▶ YOUR INSTRUCTIONS
The line containing "- Securely ignores" opens the span to copy, and the last line of the records below closes it. Write out that span exactly.

Saved data entries
>>>
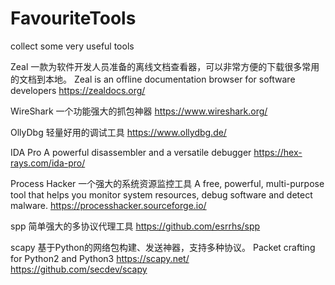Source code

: # FavouriteTools
collect some very useful tools

Zeal
一款为软件开发人员准备的离线文档查看器，可以非常方便的下载很多常用的文档到本地。
Zeal is an offline documentation browser for software developers
https://zealdocs.org/

WireShark
一个功能强大的抓包神器
https://www.wireshark.org/

OllyDbg
轻量好用的调试工具
https://www.ollydbg.de/

IDA Pro
A powerful disassembler and a versatile debugger
https://hex-rays.com/ida-pro/

Process Hacker
一个强大的系统资源监控工具
A free, powerful, multi-purpose tool that helps you monitor system resources, debug software and detect malware.
https://processhacker.sourceforge.io/

spp
简单强大的多协议代理工具
https://github.com/esrrhs/spp

scapy
基于Python的网络包构建、发送神器，支持多种协议。
Packet crafting for Python2 and Python3
https://scapy.net/
https://github.com/secdev/scapy
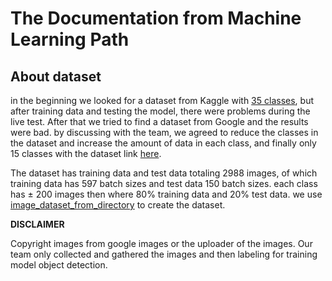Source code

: # The Documentation from Machine Learning Path

## About dataset
in the beginning we looked for a dataset from Kaggle with [35 classes](https://www.kaggle.com/datasets/arizbw/traditional-food-knowledge-of-indonesia?select=train.csv), but after training data and testing the model, there were problems during the live test. After that we tried to find a dataset from Google and the results were bad. by discussing with the team, we agreed to reduce the classes in the dataset and increase the amount of data in each class, and finally only 15 classes with the dataset link [here](https://github.com/citradisi/ML-Models/tree/master/food-tfk-images/data).

The dataset has training data and test data totaling 2988 images, of which training data has 597 batch sizes and test data 150 batch sizes. each class has ± 200 images then where 80% training data and 20% test data. we use [image_dataset_from_directory](https://www.tensorflow.org/api_docs/python/tf/keras/utils/image_dataset_from_directory) to create the dataset.

**DISCLAIMER** 

Copyright images from google images or the uploader of the images. Our team only collected and gathered the images and then labeling for training model object detection.
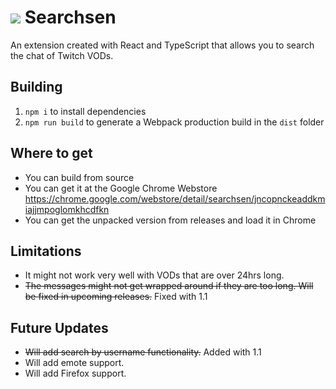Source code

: # <img src="https://cdn.7tv.app/emote/61d74d1e27a4f6d6544dbafa/1x"/> Searchsen

An extension created with React and TypeScript that allows you to search the chat of Twitch VODs.

## Building

1. `npm i` to install dependencies
2. `npm run build` to generate a Webpack production build in the `dist` folder

## Where to get

- You can build from source
- You can get it at the Google Chrome Webstore https://chrome.google.com/webstore/detail/searchsen/jncopnckeaddkmiajjmpoglomkhcdfkn
- You can get the unpacked version from releases and load it in Chrome

## Limitations

- It might not work very well with VODs that are over 24hrs long.
- <s>The messages might not get wrapped around if they are too long. Will be fixed in upcoming releases.</s> Fixed with 1.1

## Future Updates

- <s>Will add search by username functionality.</s> Added with 1.1
- Will add emote support.
- Will add Firefox support.
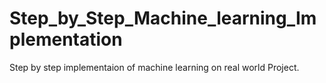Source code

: # Step_by_Step_Machine_learning_Implementation
Step by step implementaion of machine learning on real world Project.

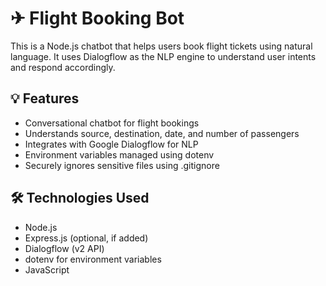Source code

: # ✈ Flight Booking Bot

This is a Node.js chatbot that helps users book flight tickets using natural language. It uses Dialogflow as the NLP engine to understand user intents and respond accordingly.

## 💡 Features

- Conversational chatbot for flight bookings
- Understands source, destination, date, and number of passengers
- Integrates with Google Dialogflow for NLP
- Environment variables managed using dotenv
- Securely ignores sensitive files using .gitignore

## 🛠 Technologies Used

- Node.js
- Express.js (optional, if added)
- Dialogflow (v2 API)
- dotenv for environment variables
- JavaScript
<<<
▶ EXPECTED OUTPUT
- Securely ignores sensitive files using .gitignore

## 🛠 Technologies Used

- Node.js
- Express.js (optional, if added)
- Dialogflow (v2 API)
- dotenv for environment variables
- JavaScript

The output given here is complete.